Putting a team through negotiation training is one thing, getting the desired results from that team during the important negotiations is another one. So how to combine the two and benefit from the program your company (or you) paid for? The point is, negotiations involve more than mechanical protocols and sequences of actions. Negotiations are interactions of people, often with opposing interests, with their unique personalities and preferences, and all invisible components that can destroy communication or make it successful are at work there. So while picking the negotiation training courses, keep an eye for what exactly they teach and select the best option available.

  1. Retaining the learned negotiation skills and implementing them in practice. Yes. Although not that obvious, the requirement to apply the learned skills habitually crowns the list of our tips. As mentioned, even the coolest training with negotiation pros will have little impact on your company if the new knowledge does not stick.
  2. Learning from past negotiation mistakes. Yes, learning from negative experiences is crucial. Whether some failed talks of your company will be discussed in training (under NDA), or the trainer will dissect some famous negotiations and show how they could be improved, this part should be taught. Then, even on their own, the trainees will know how to extract valuable information even from the bad examples.
  3. Including the hard-bargaining skills into training. Although negotiations are presented as a search for a mutually beneficial solution, often the other party will come to the table with intention of squeezing everything they can out of you, and then asking for some more. This is hard bargaining, aggressive and stubborn, and your team should be prepared to face it and deal with it on the go.
  4. Training on the topic of conflict of interests in negotiations. Sometimes it can happen, especially if one party is a high profile member of the company. The negotiating team has to find the balance between benefiting the company and following the demands of the company’s top representative. For sure, it is better to remove such members from negotiations altogether, but it is not always possible.
  5. Emotions and their role in negotiations. Emotions are a part of human nature, and it is unwise to exclude them from negotiations. Having the emotional experience means that the negotiator will better ‘read’ the opponents and will detect that something is going wrong even before it is worded. So basics of emotional intelligence are a must for a negotiator.
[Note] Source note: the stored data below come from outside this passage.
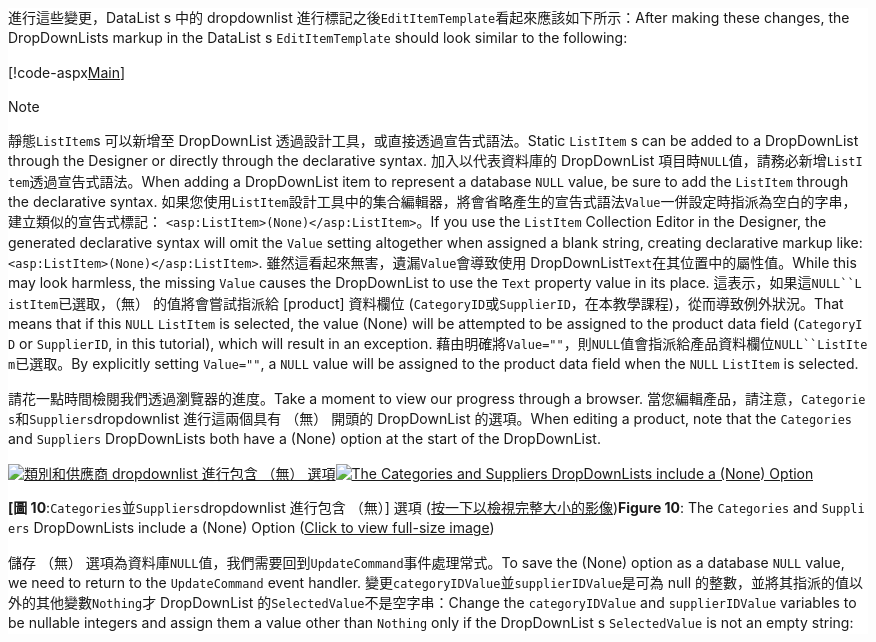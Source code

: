 <span data-ttu-id="d0459-203">進行這些變更，DataList s 中的 dropdownlist 進行標記之後`EditItemTemplate`看起來應該如下所示：</span><span class="sxs-lookup"><span data-stu-id="d0459-203">After making these changes, the DropDownLists markup in the DataList s `EditItemTemplate` should look similar to the following:</span></span>


[!code-aspx[Main](customizing-the-datalist-s-editing-interface-vb/samples/sample5.aspx)]

> [!NOTE]
> <span data-ttu-id="d0459-204">靜態`ListItem`s 可以新增至 DropDownList 透過設計工具，或直接透過宣告式語法。</span><span class="sxs-lookup"><span data-stu-id="d0459-204">Static `ListItem` s can be added to a DropDownList through the Designer or directly through the declarative syntax.</span></span> <span data-ttu-id="d0459-205">加入以代表資料庫的 DropDownList 項目時`NULL`值，請務必新增`ListItem`透過宣告式語法。</span><span class="sxs-lookup"><span data-stu-id="d0459-205">When adding a DropDownList item to represent a database `NULL` value, be sure to add the `ListItem` through the declarative syntax.</span></span> <span data-ttu-id="d0459-206">如果您使用`ListItem`設計工具中的集合編輯器，將會省略產生的宣告式語法`Value`一併設定時指派為空白的字串，建立類似的宣告式標記： `<asp:ListItem>(None)</asp:ListItem>`。</span><span class="sxs-lookup"><span data-stu-id="d0459-206">If you use the `ListItem` Collection Editor in the Designer, the generated declarative syntax will omit the `Value` setting altogether when assigned a blank string, creating declarative markup like: `<asp:ListItem>(None)</asp:ListItem>`.</span></span> <span data-ttu-id="d0459-207">雖然這看起來無害，遺漏`Value`會導致使用 DropDownList`Text`在其位置中的屬性值。</span><span class="sxs-lookup"><span data-stu-id="d0459-207">While this may look harmless, the missing `Value` causes the DropDownList to use the `Text` property value in its place.</span></span> <span data-ttu-id="d0459-208">這表示，如果這`NULL``ListItem`已選取，（無） 的值將會嘗試指派給 [product] 資料欄位 (`CategoryID`或`SupplierID`，在本教學課程)，從而導致例外狀況。</span><span class="sxs-lookup"><span data-stu-id="d0459-208">That means that if this `NULL` `ListItem` is selected, the value (None) will be attempted to be assigned to the product data field (`CategoryID` or `SupplierID`, in this tutorial), which will result in an exception.</span></span> <span data-ttu-id="d0459-209">藉由明確將`Value=""`，則`NULL`值會指派給產品資料欄位`NULL``ListItem`已選取。</span><span class="sxs-lookup"><span data-stu-id="d0459-209">By explicitly setting `Value=""`, a `NULL` value will be assigned to the product data field when the `NULL` `ListItem` is selected.</span></span>


<span data-ttu-id="d0459-210">請花一點時間檢閱我們透過瀏覽器的進度。</span><span class="sxs-lookup"><span data-stu-id="d0459-210">Take a moment to view our progress through a browser.</span></span> <span data-ttu-id="d0459-211">當您編輯產品，請注意，`Categories`和`Suppliers`dropdownlist 進行這兩個具有 （無） 開頭的 DropDownList 的選項。</span><span class="sxs-lookup"><span data-stu-id="d0459-211">When editing a product, note that the `Categories` and `Suppliers` DropDownLists both have a (None) option at the start of the DropDownList.</span></span>


<span data-ttu-id="d0459-212">[![類別和供應商 dropdownlist 進行包含 （無） 選項](customizing-the-datalist-s-editing-interface-vb/_static/image29.png)](customizing-the-datalist-s-editing-interface-vb/_static/image28.png)</span><span class="sxs-lookup"><span data-stu-id="d0459-212">[![The Categories and Suppliers DropDownLists include a (None) Option](customizing-the-datalist-s-editing-interface-vb/_static/image29.png)](customizing-the-datalist-s-editing-interface-vb/_static/image28.png)</span></span>

<span data-ttu-id="d0459-213">**[圖 10**:`Categories`並`Suppliers`dropdownlist 進行包含 （無）] 選項 ([按一下以檢視完整大小的影像](customizing-the-datalist-s-editing-interface-vb/_static/image30.png))</span><span class="sxs-lookup"><span data-stu-id="d0459-213">**Figure 10**: The `Categories` and `Suppliers` DropDownLists include a (None) Option ([Click to view full-size image](customizing-the-datalist-s-editing-interface-vb/_static/image30.png))</span></span>


<span data-ttu-id="d0459-214">儲存 （無） 選項為資料庫`NULL`值，我們需要回到`UpdateCommand`事件處理常式。</span><span class="sxs-lookup"><span data-stu-id="d0459-214">To save the (None) option as a database `NULL` value, we need to return to the `UpdateCommand` event handler.</span></span> <span data-ttu-id="d0459-215">變更`categoryIDValue`並`supplierIDValue`是可為 null 的整數，並將其指派的值以外的其他變數`Nothing`才 DropDownList 的`SelectedValue`不是空字串：</span><span class="sxs-lookup"><span data-stu-id="d0459-215">Change the `categoryIDValue` and `supplierIDValue` variables to be nullable integers and assign them a value other than `Nothing` only if the DropDownList s `SelectedValue` is not an empty string:</span></span>
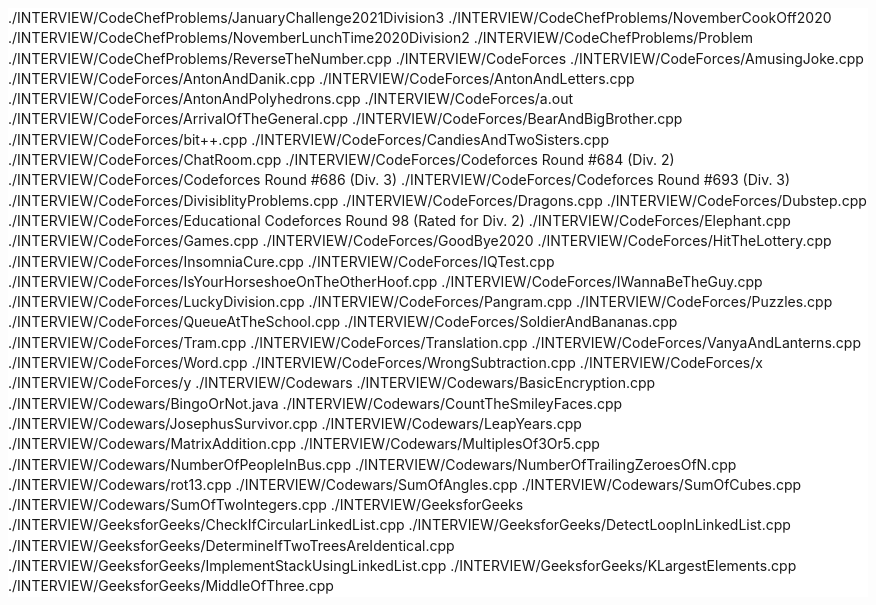  ./INTERVIEW/CodeChefProblems/JanuaryChallenge2021Division3
 ./INTERVIEW/CodeChefProblems/NovemberCookOff2020
 ./INTERVIEW/CodeChefProblems/NovemberLunchTime2020Division2
 ./INTERVIEW/CodeChefProblems/Problem
 ./INTERVIEW/CodeChefProblems/ReverseTheNumber.cpp
 ./INTERVIEW/CodeForces
 ./INTERVIEW/CodeForces/AmusingJoke.cpp
 ./INTERVIEW/CodeForces/AntonAndDanik.cpp
 ./INTERVIEW/CodeForces/AntonAndLetters.cpp
 ./INTERVIEW/CodeForces/AntonAndPolyhedrons.cpp
 ./INTERVIEW/CodeForces/a.out
 ./INTERVIEW/CodeForces/ArrivalOfTheGeneral.cpp
 ./INTERVIEW/CodeForces/BearAndBigBrother.cpp
 ./INTERVIEW/CodeForces/bit++.cpp
 ./INTERVIEW/CodeForces/CandiesAndTwoSisters.cpp
 ./INTERVIEW/CodeForces/ChatRoom.cpp
 ./INTERVIEW/CodeForces/Codeforces Round #684 (Div. 2)
 ./INTERVIEW/CodeForces/Codeforces Round #686 (Div. 3)
 ./INTERVIEW/CodeForces/Codeforces Round #693 (Div. 3)
 ./INTERVIEW/CodeForces/DivisiblityProblems.cpp
 ./INTERVIEW/CodeForces/Dragons.cpp
 ./INTERVIEW/CodeForces/Dubstep.cpp
 ./INTERVIEW/CodeForces/Educational Codeforces Round 98 (Rated for Div. 2)
 ./INTERVIEW/CodeForces/Elephant.cpp
 ./INTERVIEW/CodeForces/Games.cpp
 ./INTERVIEW/CodeForces/GoodBye2020
 ./INTERVIEW/CodeForces/HitTheLottery.cpp
 ./INTERVIEW/CodeForces/InsomniaCure.cpp
 ./INTERVIEW/CodeForces/IQTest.cpp
 ./INTERVIEW/CodeForces/IsYourHorseshoeOnTheOtherHoof.cpp
 ./INTERVIEW/CodeForces/IWannaBeTheGuy.cpp
 ./INTERVIEW/CodeForces/LuckyDivision.cpp
 ./INTERVIEW/CodeForces/Pangram.cpp
 ./INTERVIEW/CodeForces/Puzzles.cpp
 ./INTERVIEW/CodeForces/QueueAtTheSchool.cpp
 ./INTERVIEW/CodeForces/SoldierAndBananas.cpp
 ./INTERVIEW/CodeForces/Tram.cpp
 ./INTERVIEW/CodeForces/Translation.cpp
 ./INTERVIEW/CodeForces/VanyaAndLanterns.cpp
 ./INTERVIEW/CodeForces/Word.cpp
 ./INTERVIEW/CodeForces/WrongSubtraction.cpp
 ./INTERVIEW/CodeForces/x
 ./INTERVIEW/CodeForces/y
 ./INTERVIEW/Codewars
 ./INTERVIEW/Codewars/BasicEncryption.cpp
 ./INTERVIEW/Codewars/BingoOrNot.java
 ./INTERVIEW/Codewars/CountTheSmileyFaces.cpp
 ./INTERVIEW/Codewars/JosephusSurvivor.cpp
 ./INTERVIEW/Codewars/LeapYears.cpp
 ./INTERVIEW/Codewars/MatrixAddition.cpp
 ./INTERVIEW/Codewars/MultiplesOf3Or5.cpp
 ./INTERVIEW/Codewars/NumberOfPeopleInBus.cpp
 ./INTERVIEW/Codewars/NumberOfTrailingZeroesOfN.cpp
 ./INTERVIEW/Codewars/rot13.cpp
 ./INTERVIEW/Codewars/SumOfAngles.cpp
 ./INTERVIEW/Codewars/SumOfCubes.cpp
 ./INTERVIEW/Codewars/SumOfTwoIntegers.cpp
 ./INTERVIEW/GeeksforGeeks
 ./INTERVIEW/GeeksforGeeks/CheckIfCircularLinkedList.cpp
 ./INTERVIEW/GeeksforGeeks/DetectLoopInLinkedList.cpp
 ./INTERVIEW/GeeksforGeeks/DetermineIfTwoTreesAreIdentical.cpp
 ./INTERVIEW/GeeksforGeeks/ImplementStackUsingLinkedList.cpp
 ./INTERVIEW/GeeksforGeeks/KLargestElements.cpp
 ./INTERVIEW/GeeksforGeeks/MiddleOfThree.cpp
  6. Gauging emotions and controlling excessive emotions. Sometimes emotions can blur the perception of reality, and understanding them is a key to a sober mind. Learning to gauge their own emotions and bringing them down to a manageable level are teachable skills, so have them on your menu.
  7. Building rapport with the other party. The best way to negotiate is to ask serious and sincere questions, listen with empathy and involvement, and provide feedback with regard to the received information. True involvement is a great basis for establishing a connection. There are useful tips on how to build and establish this connection, so include it in your training plan.
  8. Training how to influence without formal or informal (but acknowledged) authority. Probably one of the trickiest skills that include a whole set of skills and steps of its own. However, once you have your team master it, they will be able to apply it both in and out of the context of the negotiations.
  9. Including role-playing in the training. Listening and discussing is one thing, doing it is another. Effective training should include a module of role games where trainees apply the skills and get feedback on whether they do it right.
  10. Having some evaluation system with measurable results in place. It is not a school and grades do not make a person good or bad. No way. But, having a scale that reflects how well each trainee internalized every skill is great, because it shows what areas need to be improved. Besides, when selecting team members for the important negotiations, you can put together a dream team where every member excels in some skill and complements other members. Such teams usually work wonders, mind that.